A data warehouse is a centralized repository that stores integrated data from multiple sources for reporting, analysis, and business intelligence purposes. Unlike operational databases optimized for transaction processing, data warehouses are designed to support complex queries and historical trend analysis. They typically employ a schema such as star or snowflake to organize data into facts and dimensions.

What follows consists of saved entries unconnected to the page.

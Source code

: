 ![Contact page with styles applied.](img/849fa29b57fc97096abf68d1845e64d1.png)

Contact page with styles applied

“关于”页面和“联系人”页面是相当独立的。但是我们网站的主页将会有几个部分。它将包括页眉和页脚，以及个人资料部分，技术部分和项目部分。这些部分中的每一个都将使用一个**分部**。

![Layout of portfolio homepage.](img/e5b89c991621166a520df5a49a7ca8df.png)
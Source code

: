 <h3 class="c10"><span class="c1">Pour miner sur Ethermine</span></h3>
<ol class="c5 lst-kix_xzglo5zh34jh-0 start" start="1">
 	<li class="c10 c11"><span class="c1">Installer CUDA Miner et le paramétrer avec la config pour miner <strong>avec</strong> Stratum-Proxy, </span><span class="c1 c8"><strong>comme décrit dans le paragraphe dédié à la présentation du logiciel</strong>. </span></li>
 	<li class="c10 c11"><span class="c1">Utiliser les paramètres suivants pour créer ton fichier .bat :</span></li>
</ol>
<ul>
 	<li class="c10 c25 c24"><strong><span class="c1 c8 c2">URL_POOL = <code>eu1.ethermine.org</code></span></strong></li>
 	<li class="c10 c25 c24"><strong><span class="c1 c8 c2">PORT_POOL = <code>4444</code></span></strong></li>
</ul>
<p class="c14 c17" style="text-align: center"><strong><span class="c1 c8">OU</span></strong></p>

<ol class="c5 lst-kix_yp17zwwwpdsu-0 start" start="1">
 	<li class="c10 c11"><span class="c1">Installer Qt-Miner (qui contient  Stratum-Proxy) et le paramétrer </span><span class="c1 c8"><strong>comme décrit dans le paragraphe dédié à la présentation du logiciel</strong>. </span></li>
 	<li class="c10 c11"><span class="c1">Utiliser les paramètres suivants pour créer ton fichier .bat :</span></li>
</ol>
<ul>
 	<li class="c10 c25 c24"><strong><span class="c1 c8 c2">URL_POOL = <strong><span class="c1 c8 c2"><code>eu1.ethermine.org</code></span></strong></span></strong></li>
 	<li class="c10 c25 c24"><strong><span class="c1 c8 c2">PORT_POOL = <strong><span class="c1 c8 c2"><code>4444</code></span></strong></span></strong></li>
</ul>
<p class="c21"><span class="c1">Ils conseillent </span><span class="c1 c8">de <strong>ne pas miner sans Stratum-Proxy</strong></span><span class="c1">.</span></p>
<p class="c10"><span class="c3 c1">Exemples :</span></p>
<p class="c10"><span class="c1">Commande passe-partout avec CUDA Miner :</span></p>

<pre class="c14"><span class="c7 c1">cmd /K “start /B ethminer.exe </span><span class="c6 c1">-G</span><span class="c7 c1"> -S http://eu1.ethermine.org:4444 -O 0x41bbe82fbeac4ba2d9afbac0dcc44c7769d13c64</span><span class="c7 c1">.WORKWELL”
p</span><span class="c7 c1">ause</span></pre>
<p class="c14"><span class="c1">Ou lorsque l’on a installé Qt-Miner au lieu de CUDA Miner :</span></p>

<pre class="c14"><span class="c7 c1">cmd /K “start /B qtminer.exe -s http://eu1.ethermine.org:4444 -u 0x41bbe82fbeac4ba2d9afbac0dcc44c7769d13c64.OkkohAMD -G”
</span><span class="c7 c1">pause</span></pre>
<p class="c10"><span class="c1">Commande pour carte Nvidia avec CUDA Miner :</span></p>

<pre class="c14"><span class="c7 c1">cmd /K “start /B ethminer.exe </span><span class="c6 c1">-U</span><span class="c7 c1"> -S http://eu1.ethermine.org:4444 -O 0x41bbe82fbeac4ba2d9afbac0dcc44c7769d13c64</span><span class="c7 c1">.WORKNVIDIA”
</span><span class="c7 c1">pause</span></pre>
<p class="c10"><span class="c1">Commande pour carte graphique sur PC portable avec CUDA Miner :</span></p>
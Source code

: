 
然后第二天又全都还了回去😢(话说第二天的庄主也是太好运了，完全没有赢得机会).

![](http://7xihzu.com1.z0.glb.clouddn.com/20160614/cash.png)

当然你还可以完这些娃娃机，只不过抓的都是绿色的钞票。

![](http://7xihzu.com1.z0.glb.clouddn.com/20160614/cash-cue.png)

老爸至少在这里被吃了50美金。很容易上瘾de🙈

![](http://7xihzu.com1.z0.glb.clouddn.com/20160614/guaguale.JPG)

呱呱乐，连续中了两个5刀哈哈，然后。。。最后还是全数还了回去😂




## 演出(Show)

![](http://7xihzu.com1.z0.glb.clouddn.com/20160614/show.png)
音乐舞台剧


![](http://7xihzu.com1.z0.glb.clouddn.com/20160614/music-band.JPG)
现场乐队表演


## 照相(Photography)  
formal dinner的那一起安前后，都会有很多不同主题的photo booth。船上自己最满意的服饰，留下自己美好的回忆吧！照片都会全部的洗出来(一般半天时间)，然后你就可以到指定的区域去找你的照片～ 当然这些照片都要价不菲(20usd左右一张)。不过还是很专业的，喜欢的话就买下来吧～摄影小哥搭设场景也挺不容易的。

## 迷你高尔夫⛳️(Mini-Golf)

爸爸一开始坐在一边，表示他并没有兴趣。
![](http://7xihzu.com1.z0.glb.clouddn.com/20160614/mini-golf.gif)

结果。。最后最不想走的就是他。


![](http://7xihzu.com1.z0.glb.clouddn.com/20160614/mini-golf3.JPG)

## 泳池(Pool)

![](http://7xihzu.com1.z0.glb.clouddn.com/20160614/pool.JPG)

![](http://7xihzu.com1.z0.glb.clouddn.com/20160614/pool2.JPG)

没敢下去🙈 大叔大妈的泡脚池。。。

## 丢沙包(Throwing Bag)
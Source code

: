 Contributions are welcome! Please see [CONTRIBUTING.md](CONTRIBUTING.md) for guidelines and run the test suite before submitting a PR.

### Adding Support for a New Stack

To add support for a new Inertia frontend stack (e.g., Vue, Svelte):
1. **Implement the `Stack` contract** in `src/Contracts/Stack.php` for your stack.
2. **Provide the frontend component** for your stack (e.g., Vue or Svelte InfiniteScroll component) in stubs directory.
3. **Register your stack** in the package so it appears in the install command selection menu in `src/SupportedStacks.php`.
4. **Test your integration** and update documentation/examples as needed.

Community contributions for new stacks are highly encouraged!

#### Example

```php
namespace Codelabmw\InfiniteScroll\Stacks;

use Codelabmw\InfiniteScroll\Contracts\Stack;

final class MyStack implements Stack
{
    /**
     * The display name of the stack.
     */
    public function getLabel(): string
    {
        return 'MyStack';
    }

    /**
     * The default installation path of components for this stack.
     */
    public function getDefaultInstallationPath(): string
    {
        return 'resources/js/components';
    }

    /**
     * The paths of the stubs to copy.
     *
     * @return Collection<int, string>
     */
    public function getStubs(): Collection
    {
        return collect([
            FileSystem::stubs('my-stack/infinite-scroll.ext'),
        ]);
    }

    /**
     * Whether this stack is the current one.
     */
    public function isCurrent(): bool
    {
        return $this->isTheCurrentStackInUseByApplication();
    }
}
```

Data warehouses are a core component of many organizations' decision support systems. They enable users to extract meaningful insights by consolidating data from disparate operational systems, such as CRM software, ERP systems, and external sources. The data is often cleaned, transformed, and loaded via processes known as Extract, Transform, Load (ETL). Modern data warehouses may also incorporate data lake technologies, though traditional distinctions between the two persist.

Features

History

The concept of data warehousing emerged in the 1980s as organizations sought to separate analytical workloads from high-volume transaction processing. Bill Inmon is often credited with formalizing the data warehouse as a subject-oriented, integrated, non-volatile, time-variant collection of data. An alternative approach, the dimensional modeling methodology by Ralph Kimball, popularized star schemas and conformed dimensions. The field evolved with the rise of Online Analytical Processing (OLAP) tools and business intelligence suites. In the 2010s, cloud-based data warehouses such as Amazon Redshift, Google BigQuery, and Snowflake gained prominence, offering scalable, elastic, and managed solutions.